Answer:
1. It takes Steve (or was it Ken?) 410 s to reach the store.
2. The whole trip takes Ken 1452 s.
3. In minutes, the whole trip takes 24 min.
4. Ken travels 5 km during the whole trip.
5. The magnitude of Ken´s displacement is zero.
6. Since the displacement is equal to the null vector, it has no direction.
Step-by-step explanation:
Hi there!
1. Using the equation of traveled distance, we can find the time it takes Ken to travel to the store:
D = v · t
Where:
D = traveled distance.
v = speed.
t = time.
Solving for t:
D/v = t
2500 m / 6.1 m/s = t
t = 410 s.
It takes Steve (or was it Ken?) 410 s to reach the store.
2. Let´s find how much time it takes Ken to return home using the same equation as in part 1:
D/v = t
2500 m / 2.4 m/s = t
t = 1042 s
Then, the whole trip takes Ken (1042 s + 410 s) 1452 s.
3. In minutes, the whole trip takes (1452 / 60 ) 24 min.
4. Ken travels 2.5 km to reach the store and 2.5 km to return home. So, he travels (2.5 km + 2.5 km) 5 km during the whole trip.
5. The displacement (Δx) is calculated as follows:
Δx = final position - initial position
If we consider his home as the origin of the frame of reference, the store will be located at 2.5 km to east (considered the positive direction).

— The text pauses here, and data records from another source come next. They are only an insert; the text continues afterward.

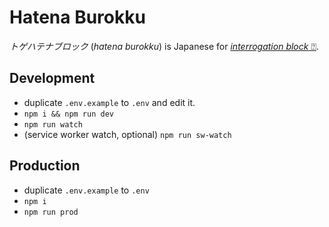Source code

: # Hatena Burokku

_トゲハテナブロック_ (_hatena burokku_) is Japanese for [_interrogation block_ ⍰](https://www.mariowiki.com/%3F_Block).

## Development

- duplicate `.env.example` to `.env` and edit it.
- `npm i && npm run dev`
- `npm run watch`
- (service worker watch, optional) `npm run sw-watch`

## Production

- duplicate `.env.example` to `.env`
- `npm i`
- `npm run prod`
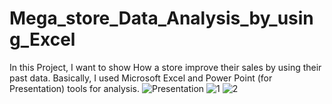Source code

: # Mega_store_Data_Analysis_by_using_Excel
In this Project, I want to show How a store improve their sales by using their past data. Basically, I used Microsoft Excel and Power Point (for Presentation) tools for analysis.
![Presentation](https://github.com/Rahul16121992/Mega_store_Data_Analysis_by_using_Excel/assets/103987446/e6974c63-b8ff-4085-8d80-c6c1fd616a8d)
![1](https://github.com/Rahul16121992/Mega_store_Data_Analysis_by_using_Excel/assets/103987446/1077663c-f7d7-4af0-97c1-badf4267b2ab)
![2](https://github.com/Rahul16121992/Mega_store_Data_Analysis_by_using_Excel/assets/103987446/622403b9-678a-4ed5-ad5e-6475f70ebda1)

Since the final position and the initial position are the same (the origin of the frame of reference), the displacement is zero:
Δx = final position - initial position = 0 - 0 = 0
Another way to see it:
The displacement of Ken to the store is 2.5 km east (positive). Then, the displacement is 2.5 km west (negative). Both displacement vectors have the same magnitude but opposite direction. So, the sum of both vectors is equal to the null vector. The magnitude of the null vector is zero.
6. Since the displacement is the null vector, it has no direction.